» **Work required**:
In the records below, find each line with the word "image" and copy it.

Segment Open

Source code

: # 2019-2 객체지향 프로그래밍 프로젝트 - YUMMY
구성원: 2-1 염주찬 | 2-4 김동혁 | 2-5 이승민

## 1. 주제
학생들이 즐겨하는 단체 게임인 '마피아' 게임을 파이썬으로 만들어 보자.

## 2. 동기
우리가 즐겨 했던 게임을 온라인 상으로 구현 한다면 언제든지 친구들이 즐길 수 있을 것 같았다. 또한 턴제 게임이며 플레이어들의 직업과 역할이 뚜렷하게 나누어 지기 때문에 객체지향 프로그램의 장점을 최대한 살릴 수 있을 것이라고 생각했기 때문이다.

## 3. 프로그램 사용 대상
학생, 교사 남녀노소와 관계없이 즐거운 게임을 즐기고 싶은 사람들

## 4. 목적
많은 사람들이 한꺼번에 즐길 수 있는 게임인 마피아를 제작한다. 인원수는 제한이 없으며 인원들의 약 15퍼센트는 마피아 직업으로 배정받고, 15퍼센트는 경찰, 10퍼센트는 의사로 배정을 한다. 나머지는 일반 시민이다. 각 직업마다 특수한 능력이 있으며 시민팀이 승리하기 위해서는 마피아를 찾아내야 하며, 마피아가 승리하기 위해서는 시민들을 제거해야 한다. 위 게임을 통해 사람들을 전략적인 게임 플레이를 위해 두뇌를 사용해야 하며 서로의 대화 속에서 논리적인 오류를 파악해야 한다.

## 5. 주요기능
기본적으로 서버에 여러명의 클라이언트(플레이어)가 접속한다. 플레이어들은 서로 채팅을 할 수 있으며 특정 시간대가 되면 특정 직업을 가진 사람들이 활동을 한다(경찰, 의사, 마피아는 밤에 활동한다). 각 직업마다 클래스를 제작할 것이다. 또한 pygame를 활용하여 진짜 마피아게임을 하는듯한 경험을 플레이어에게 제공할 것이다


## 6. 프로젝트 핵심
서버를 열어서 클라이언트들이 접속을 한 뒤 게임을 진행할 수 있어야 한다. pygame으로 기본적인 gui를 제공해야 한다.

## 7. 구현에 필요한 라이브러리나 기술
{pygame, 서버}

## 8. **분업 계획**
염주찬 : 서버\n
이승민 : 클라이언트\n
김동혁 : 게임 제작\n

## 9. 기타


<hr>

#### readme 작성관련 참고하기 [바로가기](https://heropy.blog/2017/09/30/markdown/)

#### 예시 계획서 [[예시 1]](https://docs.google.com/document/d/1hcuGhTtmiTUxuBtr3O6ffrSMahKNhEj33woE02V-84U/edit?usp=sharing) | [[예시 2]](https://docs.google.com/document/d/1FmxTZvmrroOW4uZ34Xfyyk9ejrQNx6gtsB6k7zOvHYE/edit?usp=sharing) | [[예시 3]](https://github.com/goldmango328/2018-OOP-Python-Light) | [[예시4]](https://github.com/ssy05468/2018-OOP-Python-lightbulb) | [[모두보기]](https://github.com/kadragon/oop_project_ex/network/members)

Segment Closed
Segment Open

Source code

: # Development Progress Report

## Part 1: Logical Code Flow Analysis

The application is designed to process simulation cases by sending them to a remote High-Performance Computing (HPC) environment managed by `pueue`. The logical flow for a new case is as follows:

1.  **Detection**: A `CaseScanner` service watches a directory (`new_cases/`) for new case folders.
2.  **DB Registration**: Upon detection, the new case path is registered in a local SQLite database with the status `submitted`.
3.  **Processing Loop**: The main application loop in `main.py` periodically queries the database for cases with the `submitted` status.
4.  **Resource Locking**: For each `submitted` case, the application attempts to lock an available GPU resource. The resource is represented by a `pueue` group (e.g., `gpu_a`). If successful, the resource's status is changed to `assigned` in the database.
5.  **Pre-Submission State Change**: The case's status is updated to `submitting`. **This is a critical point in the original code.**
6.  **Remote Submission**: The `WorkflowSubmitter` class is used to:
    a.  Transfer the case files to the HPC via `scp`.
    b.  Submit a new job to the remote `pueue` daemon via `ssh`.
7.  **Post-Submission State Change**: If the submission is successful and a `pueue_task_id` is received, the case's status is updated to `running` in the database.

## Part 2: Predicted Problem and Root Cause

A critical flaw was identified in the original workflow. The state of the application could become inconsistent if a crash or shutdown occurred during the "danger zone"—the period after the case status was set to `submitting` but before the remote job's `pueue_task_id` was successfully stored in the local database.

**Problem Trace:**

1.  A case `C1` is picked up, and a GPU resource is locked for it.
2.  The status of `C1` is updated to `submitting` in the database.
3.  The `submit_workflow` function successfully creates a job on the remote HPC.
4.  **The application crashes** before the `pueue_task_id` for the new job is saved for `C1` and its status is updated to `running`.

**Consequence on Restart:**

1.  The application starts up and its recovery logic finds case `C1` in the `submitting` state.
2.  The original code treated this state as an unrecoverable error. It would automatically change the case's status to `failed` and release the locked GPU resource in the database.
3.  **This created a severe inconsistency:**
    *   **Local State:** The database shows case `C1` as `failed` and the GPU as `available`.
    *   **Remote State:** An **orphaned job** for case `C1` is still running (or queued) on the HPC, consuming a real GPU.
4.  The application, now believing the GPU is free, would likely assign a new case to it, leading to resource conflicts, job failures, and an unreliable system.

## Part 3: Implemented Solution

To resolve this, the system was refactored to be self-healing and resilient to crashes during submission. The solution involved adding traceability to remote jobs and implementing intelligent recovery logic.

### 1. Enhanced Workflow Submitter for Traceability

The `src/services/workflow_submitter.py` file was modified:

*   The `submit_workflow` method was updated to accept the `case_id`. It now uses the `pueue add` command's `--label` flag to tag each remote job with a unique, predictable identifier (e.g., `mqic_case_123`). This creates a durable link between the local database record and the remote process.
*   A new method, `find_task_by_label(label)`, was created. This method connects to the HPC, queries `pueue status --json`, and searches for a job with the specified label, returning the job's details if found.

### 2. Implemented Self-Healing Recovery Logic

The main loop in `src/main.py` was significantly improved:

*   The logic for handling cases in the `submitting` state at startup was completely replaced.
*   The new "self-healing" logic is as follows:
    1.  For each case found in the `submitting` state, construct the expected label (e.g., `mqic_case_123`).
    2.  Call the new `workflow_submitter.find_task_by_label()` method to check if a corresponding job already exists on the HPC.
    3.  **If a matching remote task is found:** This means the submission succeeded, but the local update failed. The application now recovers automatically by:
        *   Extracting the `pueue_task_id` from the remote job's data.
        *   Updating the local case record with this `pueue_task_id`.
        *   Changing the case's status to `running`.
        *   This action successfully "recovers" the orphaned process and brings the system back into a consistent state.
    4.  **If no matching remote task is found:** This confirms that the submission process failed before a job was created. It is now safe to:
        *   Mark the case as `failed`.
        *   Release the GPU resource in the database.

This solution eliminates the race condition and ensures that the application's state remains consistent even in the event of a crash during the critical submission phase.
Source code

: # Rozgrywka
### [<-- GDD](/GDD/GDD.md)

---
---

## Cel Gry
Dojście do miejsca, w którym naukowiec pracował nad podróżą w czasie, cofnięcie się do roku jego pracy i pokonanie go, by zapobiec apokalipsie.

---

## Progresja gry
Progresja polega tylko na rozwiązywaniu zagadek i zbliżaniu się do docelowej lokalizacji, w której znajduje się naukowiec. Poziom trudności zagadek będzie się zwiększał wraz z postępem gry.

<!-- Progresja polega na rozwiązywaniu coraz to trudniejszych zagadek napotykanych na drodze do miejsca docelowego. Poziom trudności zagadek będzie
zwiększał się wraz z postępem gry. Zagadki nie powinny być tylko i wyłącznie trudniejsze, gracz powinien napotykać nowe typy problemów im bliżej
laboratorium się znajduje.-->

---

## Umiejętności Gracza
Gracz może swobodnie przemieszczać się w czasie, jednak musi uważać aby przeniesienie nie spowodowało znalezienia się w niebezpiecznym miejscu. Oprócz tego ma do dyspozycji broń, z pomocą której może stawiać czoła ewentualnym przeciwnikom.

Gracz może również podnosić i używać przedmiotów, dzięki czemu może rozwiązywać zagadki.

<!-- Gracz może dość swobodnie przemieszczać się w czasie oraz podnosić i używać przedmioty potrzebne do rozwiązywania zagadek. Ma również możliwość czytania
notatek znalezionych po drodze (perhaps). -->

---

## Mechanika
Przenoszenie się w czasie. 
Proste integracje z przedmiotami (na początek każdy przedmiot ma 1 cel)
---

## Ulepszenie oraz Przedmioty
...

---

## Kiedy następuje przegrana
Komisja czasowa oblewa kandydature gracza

Segment Closed
Segment Open

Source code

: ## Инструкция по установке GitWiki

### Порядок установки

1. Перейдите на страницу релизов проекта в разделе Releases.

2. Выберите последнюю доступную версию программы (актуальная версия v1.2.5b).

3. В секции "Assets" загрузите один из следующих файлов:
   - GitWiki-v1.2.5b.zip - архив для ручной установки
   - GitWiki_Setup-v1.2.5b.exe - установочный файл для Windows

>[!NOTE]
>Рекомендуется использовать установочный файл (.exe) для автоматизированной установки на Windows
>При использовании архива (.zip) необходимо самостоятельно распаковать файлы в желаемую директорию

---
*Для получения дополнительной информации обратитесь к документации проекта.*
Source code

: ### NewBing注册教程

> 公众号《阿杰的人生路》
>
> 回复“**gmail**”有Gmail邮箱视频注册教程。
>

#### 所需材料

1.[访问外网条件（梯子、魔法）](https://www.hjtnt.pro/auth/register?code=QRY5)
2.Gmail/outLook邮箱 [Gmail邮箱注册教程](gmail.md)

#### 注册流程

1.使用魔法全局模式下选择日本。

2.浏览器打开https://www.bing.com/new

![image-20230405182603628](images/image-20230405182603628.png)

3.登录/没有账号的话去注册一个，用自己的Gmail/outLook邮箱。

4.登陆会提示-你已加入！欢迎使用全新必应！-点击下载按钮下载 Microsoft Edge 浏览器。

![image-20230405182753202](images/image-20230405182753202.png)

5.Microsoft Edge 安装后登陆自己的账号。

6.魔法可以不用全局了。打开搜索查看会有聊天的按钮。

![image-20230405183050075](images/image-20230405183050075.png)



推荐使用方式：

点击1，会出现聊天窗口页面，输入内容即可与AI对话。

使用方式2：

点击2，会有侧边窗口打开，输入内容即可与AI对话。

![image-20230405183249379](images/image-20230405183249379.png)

Segment Closed

» **Solution for this problem**:
![image-20230405182603628](images/image-20230405182603628.png)
![image-20230405182753202](images/image-20230405182753202.png)
![image-20230405183050075](images/image-20230405183050075.png)
![image-20230405183249379](images/image-20230405183249379.png)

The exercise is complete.